Anitya Wahdini

Anitya Wahdini lahir di Jakarta. Lulus dari Fakultas Ilmu Sosial dan Ilmu Politik, Universitas Indonesia, tahun 2005. Bekerja sebagai jurnalis di salah satu med...

Selengkapnya
Navigasi Web
Ketika Sungai Meluap
Foto diambil oleh salah satu tetangga saya

Ketika Sungai Meluap

Jika melihat atau mendengar banjir, saya sungguh mati rasa. Bukan karena saya tidak punya rasa empati atau antipati terhadap isu bencana, justru kebalikannya.

Saya sendiri mengalami banjir beberapa kali. Terparah di bulan Januari 2020 lalu ketika saya menyaksikan betapa wilayah sekeliling perumahan saya bak terkena tsunami kecil. Jalanan penuh lumpur, barang-barang yang lazim ada di rumah (seperti misalnya sofa dan kulkas) bergeletakan di jalan, dan mobil-mobil ringsek terhantam tembok atau saling bertumpuk. Ngeri!

Hingga saat ini, masih bergidik rasanya jika membayangkan episode satu tahun lalu itu.
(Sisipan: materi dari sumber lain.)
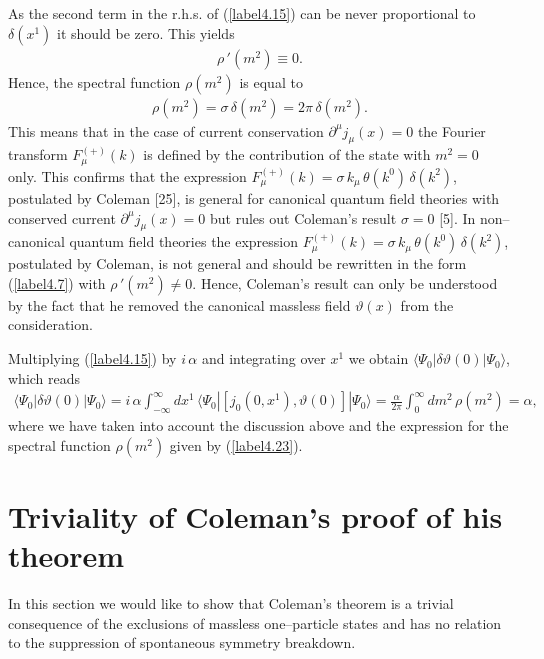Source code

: \documentclass[a4paper,12pt] {article}
\begin{document}
As the second term in the r.h.s. of (\ref{label4.15}) can be never 
proportional to $\delta(x^1)$ it should be zero. This yields 
%
\begin{eqnarray}\label{label4.22}
\rho\,'(m^2) \equiv 0.
\end{eqnarray}
%
Hence, the spectral function $\rho(m^2)$ is equal to
%
\begin{eqnarray}\label{label4.23}
\rho(m^2) = \sigma\,\delta(m^2) = 2\pi\,\delta(m^2).
\end{eqnarray}
%
This means that in the case of current conservation
$\partial^{\mu}j_{\mu}(x) = 0$ the Fourier transform
$F^{(+)}_{\mu}(k)$ is defined by the contribution of the state with
$m^2 = 0$ only. This confirms that the expression $F^{(+)}_{\mu}(k) =
\sigma\,k_{\mu}\,\theta(k^0)\,\delta(k^2)$, postulated by Coleman
[25], is general for canonical quantum field theories with conserved
current $\partial^{\mu}j_{\mu}(x) = 0$ but rules out Coleman's result
$\sigma = 0$ [5]. In non--canonical quantum field theories the
expression $F^{(+)}_{\mu}(k) = \sigma\, k_{\mu}\, \theta(k^0)\,
\delta(k^2)$, postulated by Coleman, is not general and should be
rewritten in the form (\ref{label4.7}) with $\rho\,'(m^2) \neq
0$. Hence, Coleman's result can only be understood by the fact that he
removed the canonical massless field $\vartheta(x)$ from the
consideration.

Multiplying (\ref{label4.15}) by $i\,\alpha$ and integrating over
$x^1$ we obtain $\langle \Psi_0|\delta \vartheta(0)|\Psi_0 \rangle$,
which reads
%
\begin{eqnarray}\label{label4.24}
\langle \Psi_0|\delta \vartheta(0)|\Psi_0 \rangle =
i\,\alpha\int^{\infty}_{-\infty}dx^1\,\langle
\Psi_0|[j_0(0,x^1),\vartheta(0)]|\Psi_0\rangle = \frac{\alpha}{2\pi}
\int^{\infty}_0dm^2\,\rho(m^2) = \alpha,
\end{eqnarray}
%
where we have taken into account the discussion above and the
expression for the spectral function $\rho(m^2)$ given by
(\ref{label4.23}).


\section{Triviality of Coleman's proof of his theorem}
\setcounter{equation}{0}

\hspace{0.2in} In this section we would like to show that Coleman's
theorem is a trivial consequence of the exclusions of massless
one--particle states and has no relation to the suppression of
spontaneous symmetry breakdown. 
\end{document}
Trauma.

Lalu, mengapa saya mati rasa?

Jawabannya sederhana. Saya lelah. Lelah ketar-ketir saat titik muka air di hulu sungai Cileungsi yang melintas di depan rumah saya mulai naik. Lelah ditakut-takuti orang-orang yang berpikiran negatif seolah mereka makhluk maha benar yang paling paham soal bencana. Lelah membersihkan lumpur pasca banjir. Lelah melihat tetangga-tetangga saya yang berkali-kali terdampak banjir. Lelah mendengar isu bahwa pemerintah (pemkot Bekasi, pemda Bogor, dan pemprov Jawa Barat) akan segera menggarap proyek pelebaran sungai sehingga katanya tahun 2023 wilayah saya bebas banjir. Lelah dipandang iba oleh orang-orang yang saya tahu hanya bermaksud baik. Lelah dengan segala harapan palsu.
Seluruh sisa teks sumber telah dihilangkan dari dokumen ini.